As the dust settles from the 2016 World Economic Forum (WEF) in Davos, which concluded on 23 January, political and business leaders now have the opportunity to reflect on some of the key matters discussed at the three-day event. One of the most dominant topics of interest was the so-called ‘Fourth Industrial Revolution,’ led by disruptive new technologies such as fintech.
Rather than fighting the fintech revolution, large banks have seemingly embraced the high-growth industry by recognising the mutual benefits that could arise through enhanced cooperation and engagement. The extent to which large banks are both willing and able to engage with fintech remains to be seen. Nonetheless, the recognition that the industry received from the world’s leading figures is an important step forward.

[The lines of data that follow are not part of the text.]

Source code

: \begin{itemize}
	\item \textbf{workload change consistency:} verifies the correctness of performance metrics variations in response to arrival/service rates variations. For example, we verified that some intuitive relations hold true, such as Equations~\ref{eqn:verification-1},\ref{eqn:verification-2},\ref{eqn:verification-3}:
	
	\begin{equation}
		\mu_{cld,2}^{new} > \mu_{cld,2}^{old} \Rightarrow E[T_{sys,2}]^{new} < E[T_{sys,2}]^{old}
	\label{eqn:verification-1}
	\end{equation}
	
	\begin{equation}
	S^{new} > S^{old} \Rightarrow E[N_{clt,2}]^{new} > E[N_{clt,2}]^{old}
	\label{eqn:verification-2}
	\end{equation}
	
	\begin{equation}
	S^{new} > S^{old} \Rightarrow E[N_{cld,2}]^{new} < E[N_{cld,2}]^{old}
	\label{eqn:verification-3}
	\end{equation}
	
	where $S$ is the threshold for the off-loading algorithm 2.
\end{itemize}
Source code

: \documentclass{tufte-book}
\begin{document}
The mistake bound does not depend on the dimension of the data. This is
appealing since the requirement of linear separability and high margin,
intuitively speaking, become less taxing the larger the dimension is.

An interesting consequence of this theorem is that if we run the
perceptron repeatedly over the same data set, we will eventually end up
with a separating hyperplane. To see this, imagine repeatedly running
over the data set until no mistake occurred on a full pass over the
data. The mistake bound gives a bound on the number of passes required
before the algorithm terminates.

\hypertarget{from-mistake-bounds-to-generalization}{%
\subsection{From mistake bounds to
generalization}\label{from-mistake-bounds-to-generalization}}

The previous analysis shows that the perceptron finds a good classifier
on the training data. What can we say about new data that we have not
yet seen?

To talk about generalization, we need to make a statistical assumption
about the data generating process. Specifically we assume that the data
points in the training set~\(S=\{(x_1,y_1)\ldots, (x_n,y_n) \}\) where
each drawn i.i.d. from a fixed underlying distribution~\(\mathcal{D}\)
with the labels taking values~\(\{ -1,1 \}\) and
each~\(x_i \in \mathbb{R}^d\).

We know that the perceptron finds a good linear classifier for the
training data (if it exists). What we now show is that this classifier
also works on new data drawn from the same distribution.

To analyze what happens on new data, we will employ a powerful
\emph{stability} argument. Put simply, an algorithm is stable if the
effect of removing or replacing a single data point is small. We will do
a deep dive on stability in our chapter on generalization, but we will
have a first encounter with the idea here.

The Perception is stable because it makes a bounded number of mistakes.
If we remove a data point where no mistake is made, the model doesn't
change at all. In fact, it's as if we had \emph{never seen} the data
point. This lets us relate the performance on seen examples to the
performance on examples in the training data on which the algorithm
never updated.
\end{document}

One criticism of the 2016 World Economic Forum, however, was the omission of small and medium enterprises (SMEs) from official discussions. By focusing on macro-economic trends, the WEF tends to overlook the fundamental role SMEs play in driving global growth and innovation. If a country wants to increase economic productivity or employment outcomes, SMEs are typically the first port of call.
The UK is a prime example of this; assuming a colossal 99% of the UK’s private sector and with a combined turnover of £1.8 trillion, Britain’s SME population has evolved into a diverse collection of sectors and skillsets, accounting for 60% of private sector employment.

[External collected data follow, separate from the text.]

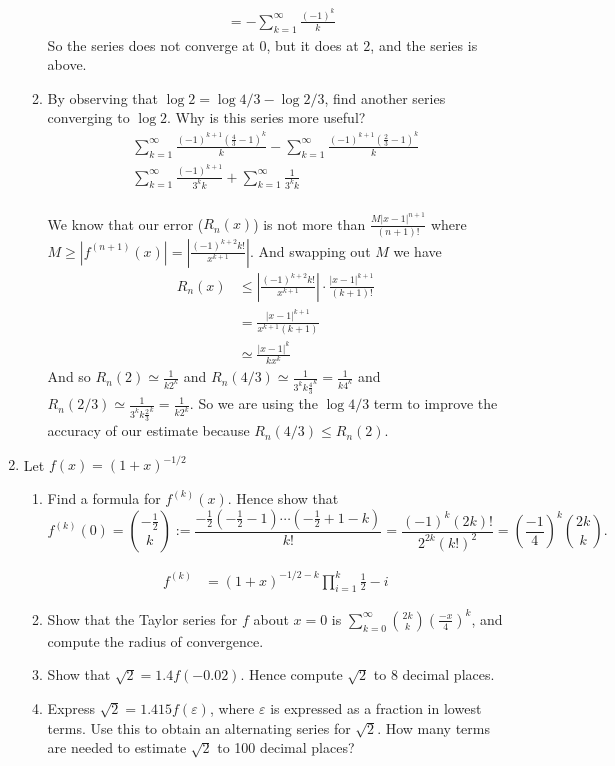 \documentclass[letterpaper]{article}
\begin{document}
\begin{enumerate}
\begin{enumerate}
\begin{align*}
    &=-\sum\limits_{k=1}^\infty{\frac{(-1)^k}{k}}
  \end{align*}
  So the series does not converge at $0$, but it does at $2$, and the series is above.
  \item
  By observing that $\log 2=\log 4/3-\log 2/3$, find another series converging to $\log 2$. Why is this series more useful?
  \begin{align*}
    \sum\limits_{k=1}^\infty{\frac{(-1)^{k+1}(\frac{4}{3}-1)^k}{k}}
    -\sum\limits_{k=1}^\infty{\frac{(-1)^{k+1}(\frac{2}{3}-1)^k}{k}}\\
    \sum\limits_{k=1}^\infty{\frac{(-1)^{k+1}}{3^kk}}
    +\sum\limits_{k=1}^\infty{\frac{1}{3^kk}}\\
  \end{align*}

  We know that our error ($R_n(x)$) is not more than
  $\frac{M|x-1|^{n+1}}{(n+1)!}$
  where $M\ge |f^{(n+1)}(x)|=\left\lvert\frac{(-1)^{k+2}k!}{x^{k+1}}\right\rvert$. And swapping out $M$ we have
  \begin{align*}
    R_n(x)
    &\le \left\lvert\frac{(-1)^{k+2}k!}{x^{k+1}}\right\rvert\cdot\frac{|x-1|^{k+1}}{(k+1)!}\\
    &= \frac{|x-1|^{k+1}}{x^{k+1}(k+1)}\\
    &\simeq \frac{|x-1|^{k}}{kx^{k}}
  \end{align*}
  And so $R_n(2)\simeq\frac{1}{k2^k}$ and $R_n(4/3)\simeq\frac{1}{3^kk\frac{4}{3}^k}=\frac{1}{k4^k}$ and $R_n(2/3)\simeq\frac{1}{3^kk\frac{2}{3}^k}=\frac{1}{k2^k}$. So we are using the $\log 4/3$ term to improve the accuracy of our estimate because $R_n(4/3)\le R_n(2)$.
  \end{enumerate}
\setcounter{enumi}{8}
\item
Let $f(x)=(1+x)^{-1/2}$
  \begin{enumerate}
  \item
  Find a formula for $f^{(k)}(x)$. Hence show that
  \[f^{(k)}(0)={-\frac{1}{2} \choose k}:=\frac{-\frac{1}{2}(-\frac{1}{2}-1)\cdots(-\frac{1}{2}+1-k)}{k!}=\frac{(-1)^k(2k)!}{2^{2k}(k!)^2}=\left(\frac{-1}{4}\right)^k{2k\choose k}.\]

  \begin{align*}
    f^{(k)}&=(1+x)^{-1/2-k}\prod\limits_{i=1}^k{\frac{1}{2}-i}
  \end{align*}
  \item
  Show that the Taylor series for $f$ about $x=0$ is $\sum\limits_{k=0}^\infty{{2k\choose k}\left(\frac{-x}{4}\right)^k}$, and compute the radius of convergence.
  \item
  Show that $\sqrt{2}=1.4f(-0.02)$.
  Hence compute $\sqrt{2}$ to $8$ decimal places.
  \item
  Express $\sqrt{2}=1.415f(\varepsilon)$, where $\varepsilon$ is expressed as a fraction in lowest terms. Use this to obtain an alternating series for $\sqrt{2}$. How many terms are needed to estimate $\sqrt{2}$ to 100 decimal places?
  \end{enumerate}
\end{enumerate}
\end{document}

At the risk of overregulation, there needs to be greater awareness of the link between alternative finance and SME growth, as is the case here in Britain. If this link can be nurtured then investors, high-growth businesses and the national economy all stand to benefit.
Tax-efficient investments through initiatives like the Enterprise Investment Scheme (EIS) have been a fundamental means of supporting this link here in the UK. The WEF in Davos offered an ideal opportunity for leaders to explore similar ways of fuelling SME growth around the world. This opportunity, unfortunately, was missing from the agenda.

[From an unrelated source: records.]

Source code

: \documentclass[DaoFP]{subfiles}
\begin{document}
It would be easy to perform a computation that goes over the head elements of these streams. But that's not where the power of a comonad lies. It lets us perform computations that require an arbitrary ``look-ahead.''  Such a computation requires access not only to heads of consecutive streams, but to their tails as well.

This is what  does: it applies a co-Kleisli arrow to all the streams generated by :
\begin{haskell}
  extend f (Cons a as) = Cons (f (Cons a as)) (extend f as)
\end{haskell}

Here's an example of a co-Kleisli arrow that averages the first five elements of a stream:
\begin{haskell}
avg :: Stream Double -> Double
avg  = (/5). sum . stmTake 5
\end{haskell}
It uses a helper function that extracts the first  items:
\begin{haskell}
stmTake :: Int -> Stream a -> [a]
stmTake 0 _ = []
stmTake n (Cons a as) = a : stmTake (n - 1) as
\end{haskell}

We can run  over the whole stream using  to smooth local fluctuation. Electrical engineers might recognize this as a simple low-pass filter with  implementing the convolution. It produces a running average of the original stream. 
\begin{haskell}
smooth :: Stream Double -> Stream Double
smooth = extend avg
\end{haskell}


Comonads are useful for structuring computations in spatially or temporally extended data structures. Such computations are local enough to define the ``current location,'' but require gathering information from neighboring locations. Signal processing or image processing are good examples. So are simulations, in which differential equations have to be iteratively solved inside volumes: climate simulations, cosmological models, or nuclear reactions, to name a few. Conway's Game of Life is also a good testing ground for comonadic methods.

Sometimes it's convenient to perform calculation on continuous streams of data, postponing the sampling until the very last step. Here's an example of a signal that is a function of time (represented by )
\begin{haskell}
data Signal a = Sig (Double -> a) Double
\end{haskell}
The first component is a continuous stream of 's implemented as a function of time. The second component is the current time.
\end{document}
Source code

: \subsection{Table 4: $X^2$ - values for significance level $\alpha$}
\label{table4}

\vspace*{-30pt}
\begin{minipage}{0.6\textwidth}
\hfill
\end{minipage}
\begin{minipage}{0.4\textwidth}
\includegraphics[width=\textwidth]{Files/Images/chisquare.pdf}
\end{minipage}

In Britain, EIS will continue to be a leading tax-efficient investment scheme in the year ahead. With new reforms to Britain’s pension scheme, the number of investors and entrepreneurs that will be using EIS in 2016 is projected to increase. This is something the Government should look towards raising awareness on. The facilitation of private capital into small businesses through EIS has been a great success to date, and is something Britain should be showcasing to other countries that are looking for new ways to support their SMEs.